A panel of independent advisors to the FDA voted on Friday to recommend approval of an experimental peanut allergy drug from Aimmune Therapeutics. But concern about the risks of an allergic reaction to the therapy led the committee of mostly physicians to also recommend a safety plan to ensure that clinicians, patients, and their families understand the dangers that can come with treatment.
The vote was 7-2 in favor of recommending approval based on data that Brisbane, CA-based Aimmune (NASDAQ: AIMT) presented about its therapy, Palforzia. Asked whether to recommend approval of the therapy with additional safeguards, panelists voted 8-1. Advisory panel recommendations are not binding. The FDA considers them during drug reviews but does not always follow them. A decision on Palforzia is expected in January 2020.
Palforzia is a powder made from peanut flour. Daily doses of the powder, which is consumed with food, increase over time and gradually desensitize patients to peanuts. After about six months, patients would continue taking the top daily dose in order to maintain desensitization. Aimmune developed its therapy to provide precise doses of peanut and food proteins at each step of treatment.
The Aimmune therapy is not intended to eliminate peanut allergy. Rather, the oral immunotherapy was developed to reduce the frequency and severity of life-threatening allergic reactions. Aimmune aims to address accidental exposures to peanut protein that children 4 to 17 years of age can encounter in their daily lives.
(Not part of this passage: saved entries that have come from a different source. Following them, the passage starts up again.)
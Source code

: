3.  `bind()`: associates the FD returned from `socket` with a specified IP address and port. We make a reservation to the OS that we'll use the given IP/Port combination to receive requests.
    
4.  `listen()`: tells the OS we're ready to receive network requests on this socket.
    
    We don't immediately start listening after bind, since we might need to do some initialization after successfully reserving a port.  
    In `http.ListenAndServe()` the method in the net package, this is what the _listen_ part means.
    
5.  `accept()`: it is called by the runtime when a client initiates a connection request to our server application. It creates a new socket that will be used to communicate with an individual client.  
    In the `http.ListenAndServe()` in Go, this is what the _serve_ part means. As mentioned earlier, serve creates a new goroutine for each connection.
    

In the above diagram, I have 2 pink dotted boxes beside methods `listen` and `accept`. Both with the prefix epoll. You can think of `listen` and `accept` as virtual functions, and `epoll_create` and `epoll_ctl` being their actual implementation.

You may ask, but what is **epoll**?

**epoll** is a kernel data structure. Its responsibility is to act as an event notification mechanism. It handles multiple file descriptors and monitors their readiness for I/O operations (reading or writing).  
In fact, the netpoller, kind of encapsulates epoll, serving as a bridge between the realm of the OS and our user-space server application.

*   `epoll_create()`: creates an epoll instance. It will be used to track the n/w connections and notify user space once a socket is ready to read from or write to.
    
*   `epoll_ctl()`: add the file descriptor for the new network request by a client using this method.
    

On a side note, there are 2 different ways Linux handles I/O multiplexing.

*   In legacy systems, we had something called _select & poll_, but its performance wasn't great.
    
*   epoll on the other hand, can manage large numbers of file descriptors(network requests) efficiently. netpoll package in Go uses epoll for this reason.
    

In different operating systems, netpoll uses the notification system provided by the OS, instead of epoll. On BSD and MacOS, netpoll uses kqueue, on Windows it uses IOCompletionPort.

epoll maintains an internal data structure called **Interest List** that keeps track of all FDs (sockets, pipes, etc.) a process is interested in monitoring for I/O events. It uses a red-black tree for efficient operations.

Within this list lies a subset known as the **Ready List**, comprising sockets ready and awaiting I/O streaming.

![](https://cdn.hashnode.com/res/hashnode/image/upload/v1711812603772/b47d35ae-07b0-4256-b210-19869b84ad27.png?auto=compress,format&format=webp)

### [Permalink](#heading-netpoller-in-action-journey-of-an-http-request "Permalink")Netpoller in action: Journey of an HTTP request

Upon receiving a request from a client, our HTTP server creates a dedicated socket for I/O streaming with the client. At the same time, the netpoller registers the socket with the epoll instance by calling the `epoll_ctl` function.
Most of the panelists at the daylong hearing said that the data presented by Aimmune showed that patients benefited from treatment with Palforzia. The two “no” votes came from Andrea Apter, a professor of allergy and immunology at the University of Pennsylvania, and John Kelso, a physician in the Scripps Clinic in San Diego. Both said not enough is known about how the drug will affect accidental exposure, which Kelso noted was not directly addressed by the controlled environment of Aimmune’s clinical trials.
But Gailen Marshall, a professor of allergy and immunology at the University of Mississippi Medical Center, noted that there’s precedent for drugs winning FDA approval based on surrogate endpoints, substitute indicators of how a drug is working that may relate to its impact on a disease. In explaining his “yes” vote, Marshall said the FDA can monitor Palforzia over time, as it has done with many new therapies.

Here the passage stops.